By Sinem Cengiz
July 26, 2019
We Turks, like any other nationality in the Middle East, value familial bonds highly and tend to exaggerate things with the use of superlative adjectives.
Former Mayor of London and British Foreign Secretary Boris Johnson’s election as the new prime minister of the UK is a case in point.
Soon after news of his election broke, Turkish media were running headlines such as “Boris the Turk,” “Ottoman grandson becomes prime minister,” and “For England, a prime minister with roots in Cankiri,” a province in central Turkey where Johnson’s great-grandfather Ali Kemal Bey (Bey is a Turkish title used for bureaucrats and leaders in the Ottoman times) is from.
Turkish journalists flocked to the village of Kalfat, located in Cankiri, to interview residents who were overjoyed by Johnson’s success.

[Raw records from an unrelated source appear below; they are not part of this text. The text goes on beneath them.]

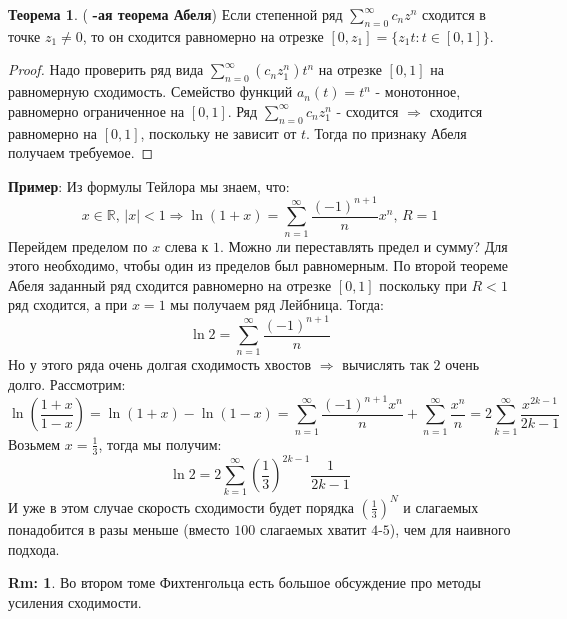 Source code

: \documentclass[12pt]{article}
\newcommand{\RN}[1]{%
	\textup{\uppercase\expandafter{\romannumeral#1}}%
}
\newcommand{\MR}{\mathbb{R}}
\theoremstyle{definition}
\newtheorem{rem}{Rm:}
\newtheorem{theorem}{Теорема}
\newcommand{\ddsum}[2]{\displaystyle\sum\limits_{#1}^{#2}}
\begin{document}
\begin{theorem}(\textbf{\RN{2}-ая теорема Абеля})
	Если степенной ряд $\ddsum{n = 0}{\infty}c_n z^n$ сходится в точке $z_1 \neq 0$, то он сходится равномерно на отрезке $[0,z_1] = \{z_1t\colon t \in [0,1]\}$.
\end{theorem}
\begin{proof}
	Надо проверить ряд вида $\ddsum{n = 0}{\infty}(c_n z_1^n)t^n$ на отрезке $[0,1]$ на равномерную сходимость. Семейство функций $a_n(t) = t^n$ - монотонное, равномерно ограниченное на $[0,1]$. Ряд $\ddsum{n = 0}{\infty}c_n z_1^n$ - сходится $\Rightarrow$ сходится равномерно на $[0,1]$, поскольку не зависит от $t$. Тогда по признаку Абеля получаем требуемое.
\end{proof}

\textbf{Пример}: Из формулы Тейлора мы знаем, что:
$$
	x \in \MR, \, |x| < 1 \Rightarrow \ln(1 + x)  = \ddsum{n = 1}{\infty}\dfrac{(-1)^{n+1}}{n}x^n, \, R = 1
$$
Перейдем пределом по $x$ слева к $1$. Можно ли переставлять предел и сумму? Для этого необходимо, чтобы один из пределов был равномерным. По второй теореме Абеля заданный ряд сходится равномерно на отрезке $[0,1]$ поскольку при $R <1$ ряд сходится, а при $x = 1$ мы получаем ряд Лейбница. Тогда:
$$
	\ln{2} = \ddsum{n = 1}{\infty}\dfrac{(-1)^{n+1}}{n}
$$
Но у этого ряда очень долгая сходимость хвостов $\Rightarrow$ вычислять так $2$ очень долго. Рассмотрим:
$$
	\ln{\left(\dfrac{1+x}{1-x}\right)} = \ln{(1 + x)} - \ln{(1-x)} = \ddsum{n = 1}{\infty}\dfrac{(-1)^{n+1}x^n}{n} + \ddsum{n = 1}{\infty}\dfrac{x^n}{n} = 2\ddsum{k = 1}{\infty}\dfrac{x^{2k - 1}}{2k - 1}
$$
Возьмем $x = \tfrac{1}{3}$, тогда мы получим:
$$
	\ln{2} = 2 \ddsum{k = 1}{\infty}\left(\dfrac{1}{3}\right)^{2k - 1}\dfrac{1}{2k-1}
$$
И уже в этом случае скорость сходимости будет порядка $\left(\tfrac{1}{3}\right)^N$ и слагаемых понадобится в разы меньше (вместо $100$ слагаемых хватит  $4$-$5$), чем для наивного подхода.

\begin{rem}
	Во втором томе Фихтенгольца есть большое обсуждение про методы усиления сходимости.
\end{rem}
\end{document}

Referring to Johnson’s family as “Sarioglangiller” or “the sons of those with blonde hair,” locals were proud that the 55-year-old politician had become the UK’s premier.
Johnson’s great-grandfather was an Ottoman journalist and politician who briefly served as the Ottoman education and internal affairs minister in 1919.
When Ali Kemal came into conflict with the Committee of Union and Progress (CUP), he fled into exile and married Winifred Brun, a Swiss-Brit, in London. Brun died giving birth to their second child, Osman Wilfred Kemal.
After returning from exile, Ali Kemal married Sabiha Hanim with whom he had one son, Zeki Kuneralp, who later became the Turkish ambassador to the UK.
Meanwhile, Ali Kemal’s children from Brun, Selma and Osman, took on their maternal grandmother’s maiden name of Johnson. Osman Wilfred Johnson later married Irene Williams, with whom he had a son Stanley Johnson, a former Conservative politician and father to the current Prime Minister Boris Johnson.
Thus, after his election, a Turkish novel from the 1960s started to circulate on social media in Turkey. According to “Wolf Law,” written by author Kemal Tahir, Johnson’s Ottoman great-grandfather was a Freemason, a belief held at that time in Turkey. As an outspoken opponent of the CUP, Ali Kemal was later assassinated.
Many in Turkey started to refer to the character in the novel that depicted the rise of Ali Kemal’s grandsons to power, such as diplomats Zeki and Selim Kuneralp and now PM Johnson.
So, what will Johnson’s premiership bring to world politics in general and Turkish-UK relations in particular?
Ankara has welcomed his success and said his premiership could strengthen ties with London.
Turkish President Recep Tayyip Erdogan congratulated Johnson and wished him success as prime minister. “I congratulate @BorisJohnson, who became the UK’s 77th prime minister, and wish him success in his new position. I believe Turkish-United Kingdom relations will develop further in this new era,” he tweeted on July 23.
Foreign Minister Mevlut Cavusoglu also welcomed the appointment, sharing a video of Turkish reporters asking Johnson about his roots in Cankiri during a 2016 visit to the Turkish capital.
While Johnson once advocated for Turkey to join the EU, during the Brexit Leave campaign in 2016, he also took on anti-Turkey rhetoric despite a generally supportive state policy by the UK, warning that Turkish membership would mean millions of Turks migrating to Britain.
However, he later denied his remarks about Turkey and even paid a post-referendum visit to Ankara in his official capacity as foreign secretary and praised Turkey-UK relations.
Thus, the incoming UK prime minister’s previous remarks about Turkey on the EU makes it difficult to understand the future of Ankara-London relations.
However, in the aftermath of the Brexit vote, the UK and Turkey sought to boost cooperation on matters related to Syria, irregular migration and security threats. It was Johnson who said last year that, “Turkey is right to want to keep its borders secure,” and expressed that the UK would continue to support Turkey on Syria.
Part of the Treaty of Guarantee signed in 1960 for Cyprus, along with Turkey and Greece, a British stance in the recent tension over the island would also be significant.
Only time will show what impact the “Ottoman grandson” will have on world politics and Turkish-British relations.
Sinem Cengiz is a Turkish political analyst who specializes in Turkey’s relations with the Middle East.